Two of their first 3s allowed came on a mistake. Going under a screen early in the defense gave the shooter space and by losing a guy off-ball and taking a long way back. That’s six easy points and now the lead is 5.
When I say their offense bleeds into their defense, when they can’t put the ball in the basket, they’re not playing against a set defense. Off a miss, the Nets had a 70.7% TS. Off a make, that dropped all the way down to 51.7%.
I lost count of how many times the Heat had a bad offensive possession and the Nets responded by pushing the pace and getting an easy look at the rim or for an open 3. Their transition defense was just awful. But that’s what you’re going to get if you can’t score. You will have a lot more possessions having to run back on defense.
But, in the half-court, especially in the first half, I liked their defense:
Look at that first clip with Bam Adebayo switching on Mikal Bridges. He stays with him at all times, prevents a deep drive, and forces him to pick up the ball and pass it off. That kind of defense where the opponent’s best player can’t even get a shot off is the best defense you can have. Deterrence is elite defense.
There were a lot of hustle plays, particularly with Kyle Lowry stripping guys and having good hands to stop breaks.

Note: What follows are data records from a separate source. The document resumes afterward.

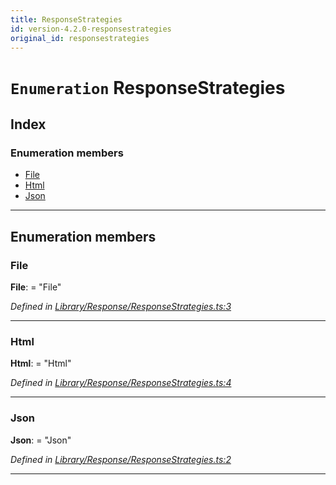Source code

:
 ```yaml
---
title: ResponseStrategies
id: version-4.2.0-responsestrategies
original_id: responsestrategies
---
```


# `Enumeration` ResponseStrategies

## Index

### Enumeration members

* [File](responsestrategies#file)
* [Html](responsestrategies#html)
* [Json](responsestrategies#json)

---

## Enumeration members

<a id="file"></a>

###  File

**File**:  = "File"

*Defined in [Library/Response/ResponseStrategies.ts:3](https://github.com/SpoonX/stix/blob/88d2215/src/Library/Response/ResponseStrategies.ts#L3)*

___
<a id="html"></a>

###  Html

**Html**:  = "Html"

*Defined in [Library/Response/ResponseStrategies.ts:4](https://github.com/SpoonX/stix/blob/88d2215/src/Library/Response/ResponseStrategies.ts#L4)*

___
<a id="json"></a>

###  Json

**Json**:  = "Json"

*Defined in [Library/Response/ResponseStrategies.ts:2](https://github.com/SpoonX/stix/blob/88d2215/src/Library/Response/ResponseStrategies.ts#L2)*

___

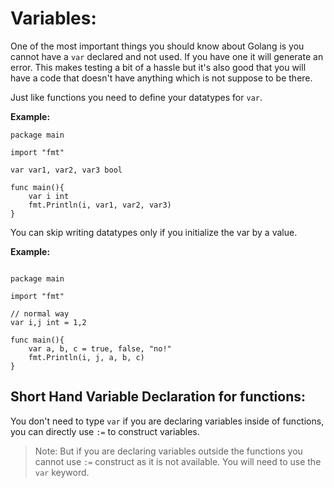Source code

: # Variables: 

One of the most important things you should know about Golang is you cannot have a `var` declared and not used. If you have one it will generate an error. This makes testing a bit of a hassle but it's also good that you will have a code that doesn't have anything which is not suppose to be there.

Just like functions you need to define your datatypes for `var`. 


**Example:**

``` golang
package main

import "fmt"

var var1, var2, var3 bool

func main(){
	var i int
	fmt.Println(i, var1, var2, var3)
}

```

You can skip writing datatypes only if you initialize the var by a value. 

**Example:**

``` golang

package main

import "fmt"

// normal way 
var i,j int = 1,2

func main(){
	var a, b, c = true, false, "no!"
	fmt.Println(i, j, a, b, c)
}

```

## Short Hand Variable Declaration for functions:

You don't need to type `var` if you are declaring variables inside of functions, you can directly use `:=` to construct variables. 

> Note: But if you are declaring variables outside the functions you cannot use `:=` construct as it is not available. You will need to use the `var` keyword.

But I loved the third clip. The defense with both Butler and Adebayo is something else. When they’re involved in the same actions or are on the same side, they’ll cause havoc. Simmons attempts to attack Adebayo, but his drive falls short. Butler follows Cam Thomas and anticipates that pass perfectly to play the passing lanes and get the steal. You can’t get any better than that.
The last clip might be my favorite. It’s fun watching guys execute perfect, snappy, quick rotations. That’s exactly what both Haywood Highsmith and Tyler Herro did. They both knew exactly when to help and call for the switch.

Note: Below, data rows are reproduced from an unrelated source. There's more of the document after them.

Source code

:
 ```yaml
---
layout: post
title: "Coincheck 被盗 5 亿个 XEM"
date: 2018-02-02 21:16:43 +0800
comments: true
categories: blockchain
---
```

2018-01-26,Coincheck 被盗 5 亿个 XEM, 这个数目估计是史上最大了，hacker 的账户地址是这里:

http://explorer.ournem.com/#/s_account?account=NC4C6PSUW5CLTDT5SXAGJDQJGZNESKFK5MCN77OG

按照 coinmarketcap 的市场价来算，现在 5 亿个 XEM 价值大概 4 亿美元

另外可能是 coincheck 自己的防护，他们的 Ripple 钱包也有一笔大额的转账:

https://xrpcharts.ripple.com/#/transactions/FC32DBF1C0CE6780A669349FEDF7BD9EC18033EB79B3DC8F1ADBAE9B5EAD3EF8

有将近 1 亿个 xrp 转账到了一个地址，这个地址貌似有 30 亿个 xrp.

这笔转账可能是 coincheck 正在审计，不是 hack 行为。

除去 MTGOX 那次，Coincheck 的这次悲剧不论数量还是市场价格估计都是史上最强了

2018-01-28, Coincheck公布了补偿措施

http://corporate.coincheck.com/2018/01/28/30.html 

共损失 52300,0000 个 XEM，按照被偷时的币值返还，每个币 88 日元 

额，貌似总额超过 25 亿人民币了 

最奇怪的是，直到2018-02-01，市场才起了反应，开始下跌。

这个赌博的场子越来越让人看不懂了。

Continuing on defense, Jaime Jaquez Jr did a great job in this game. I’ve talked so much about Jaquez in all of these game breakdowns. A lot of it has been on offense, but he’s been impressing me on defense too.
In the first clip, he makes a great effort play to strip the ball.

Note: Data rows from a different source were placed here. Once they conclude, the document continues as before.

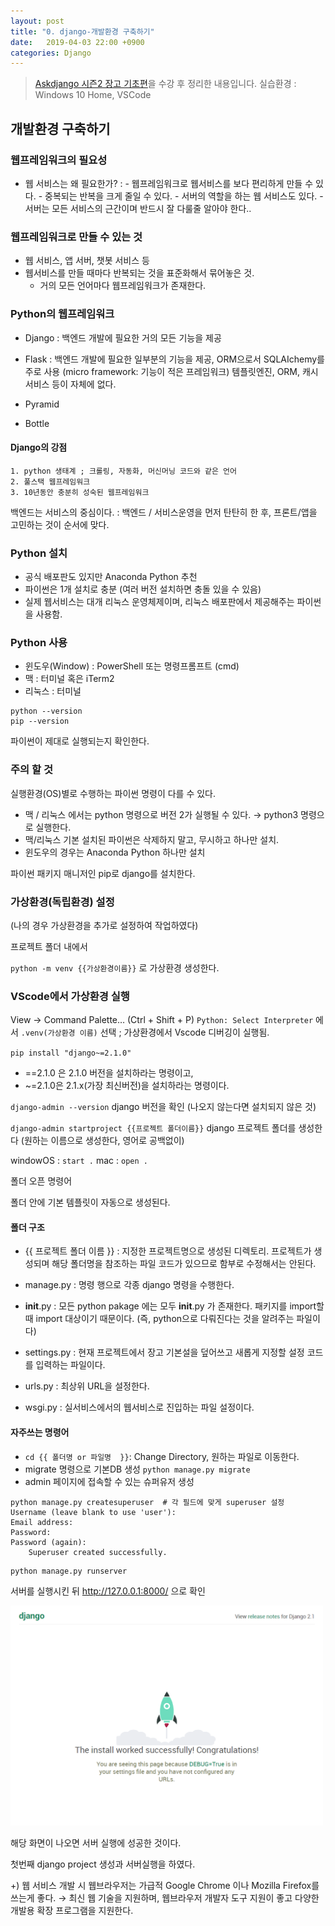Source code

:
 ```yaml
---
layout: post
title: "0. django-개발환경 구축하기"
date:   2019-04-03 22:00 +0900
categories: Django
---
```

> [Askdjango 시즌2 장고 기초편](https://www.askcompany.kr/r/sections/dfc55e7/)을 수강 후 정리한 내용입니다.
> 실습환경 : Windows 10 Home, VSCode

## 개발환경 구축하기

### 웹프레임워크의 필요성
- 웹 서비스는 왜 필요한가?
	: - 웹프레임워크로 웹서비스를 보다 편리하게 만들 수 있다.
	  - 중복되는 반복을 크게 줄일 수 있다.
	  - 서버의 역할을 하는 웹 서비스도 있다.
	  - 서버는 모든 서비스의 근간이며 반드시 잘 다룰줄 알아야 한다..


### 웹프레임워크로 만들 수 있는 것
- 웹 서비스, 앱 서버, 챗봇 서비스 등
- 웹서비스를 만들 때마다 반복되는 것을 표준화해서 묶어놓은 것.
  - 거의 모든 언어마다 웹프레임워크가 존재한다.


### Python의 웹프레임워크
- Django : 백엔드 개발에 필요한 거의 모든 기능을 제공

- Flask : 백엔드 개발에 필요한 일부분의 기능을 제공, ORM으로서 SQLAIchemy를 주로 사용   (micro framework: 기능이 적은 프레임워크) 템플릿엔진, ORM, 캐시서비스 등이 자체에 없다.

- Pyramid
- Bottle


#### Django의 강점
	1. python 생태계 ; 크롤링, 자동화, 머신머닝 코드와 같은 언어
	2. 풀스택 웹프레임워크
	3. 10년동안 충분히 성숙된 웹프레임워크


백엔드는 서비스의 중심이다.
: 백엔드 / 서비스운영을 먼저 탄탄히 한 후, 프론트/앱을 고민하는 것이 순서에 맞다.


### Python 설치
- 공식 배포판도 있지만 Anaconda Python 추천
- 파이썬은 1개 설치로 충분 (여러 버전 설치하면 충돌 있을 수 있음)
- 실제 웹서비스는 대개 리눅스 운영체제이며, 리눅스 배포판에서 제공해주는 파이썬을 사용함.

### Python 사용
- 윈도우(Window) : PowerShell 또는 명령프롬프트 (cmd)
- 맥 : 터미널 혹은 iTerm2
- 리눅스 : 터미널

```
python --version
pip --version
```
파이썬이 제대로 실행되는지 확인한다.


### 주의 할 것

실행환경(OS)별로 수행하는 파이썬 명령이 다를 수 있다.
 - 맥 / 리눅스 에서는 python 명령으로 버전 2가 실행될 수 있다.
  → python3 명령으로 실행한다.
 - 맥/리눅스 기본 설치된 파이썬은 삭제하지 말고, 무시하고 하나만 설치.
 - 윈도우의 경우는 Anaconda Python 하나만 설치

파이썬 패키지 매니저인 pip로 django를 설치한다.


### 가상환경(독립환경) 설정

(나의 경우 가상환경을 추가로 설정하여 작업하였다)

프로젝트 폴더 내에서

`python -m venv {{가상환경이름}}` 로 가상환경 생성한다.


### VScode에서 가상환경 실행
View → Command Palette… (Ctrl + Shift + P)
`Python: Select Interpreter` 에서 `.venv(가상환경 이름)` 선택 ; 가상환경에서 Vscode 디버깅이 실행됨.


`pip install "django~=2.1.0"`
- ==2.1.0 은 2.1.0 버전을 설치하라는 명령이고,
- ~=2.1.0은 2.1.x(가장 최신버전)을 설치하라는 명령이다.

`django-admin --version`
django 버전을 확인
(나오지 않는다면 설치되지 않은 것)

`django-admin startproject {{프로젝트 폴더이름}}`
django 프로젝트 폴더를 생성한다 (원하는 이름으로 생성한다, 영어로 공백없이)

windowOS : `start .`
mac : `open .`

폴더 오픈 명령어

폴더 안에 기본 템플릿이 자동으로 생성된다.


#### 폴더 구조
- {{ 프로젝트 폴더 이름 }} : 지정한 프로젝트명으로 생성된 디렉토리. 프로젝트가 생성되며 해당 폴더명을 참조하는 파일 코드가 있으므로 함부로 수정해서는 안된다.

- manage.py : 명령 행으로 각종 django 명령을 수행한다.
- __init__.py : 모든 python pakage 에는 모두 __init__.py 가 존재한다. 패키지를 import할 때 import 대상이기 때문이다. (즉, python으로 다뤄진다는 것을 알려주는 파일이다)
- settings.py : 현재 프로젝트에서 장고 기본설을 덮어쓰고 새롭게 지정할 설정 코드를 입력하는 파일이다.
- urls.py : 최상위 URL을 설정한다.
- wsgi.py : 실서비스에서의 웹서비스로 진입하는 파일 설정이다.



#### 자주쓰는 명령어
- `cd {{ 폴더명 or 파일명  }}`: Change Directory, 원하는 파일로 이동한다.
- migrate 명령으로 기본DB 생성
`python manage.py migrate`
- admin 페이지에 접속할 수 있는 슈퍼유저 생성
```
python manage.py createsuperuser  # 각 필드에 맞게 superuser 설정
Username (leave blank to use 'user'):
Email address:
Password:
Password (again):
	Superuser created successfully.
```

	python manage.py runserver

서버를 실행시킨 뒤 http://127.0.0.1:8000/ 으로 확인

<img src="/_assets/images/djangoproject.png" width=500px;>

해당 화면이 나오면 서버 실행에 성공한 것이다.

첫번째 django project 생성과 서버실행을 하였다.


+)
웹 서비스 개발 시 웹브라우저는 가급적 Google Chrome 이나 Mozilla Firefox를 쓰는게 좋다.
→ 최신 웹 기술을 지원하며, 웹브라우저 개발자 도구 지원이 좋고 다양한 개발용 확장 프로그램을 지원한다.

He had some great possessions defending Bridges and Thomas, stopping both of their drives very well. His on-ball defense has been pretty good where he has held his own comfortably.
But I liked the last two clips specifically. Both times he’s the low man helping out on a mismatch. He knew where to be. He knew he had to be early. He rotated well to stop the advantage and even deflected the pass and forced another turnover in the last clip — that last clip was the best defensive possession.
He has been one of the best 2-way players for the Heat so far this season.
Now, let’s to offense:
This is something I never wanted to see — until I did in the Memphis game this week. A Butler plus bench unit on offense. There’s honestly nothing worse than that at this moment.
When you’re watching those clips, you’re watching either Josh Richardson, Thomas Bryant, Highsmith, or Duncan Robinson trying to create something as Butler sits in the corner or the dunker spot not getting involved at all. He’s there to observe and be a vibe.
The last clip was concerning because he tried to set up the offense, but it seemed like no one knew what was meant to happen, so he went back to his dunker spot and chilled there.
Finally, we also had plenty of possessions with Adebayo drawing extra defenses in the post. The Nets switch a lot, so that will in turn cause a lot of mismatches — now Adebayo can also punish those mismatches fairly easily, so that requires more help.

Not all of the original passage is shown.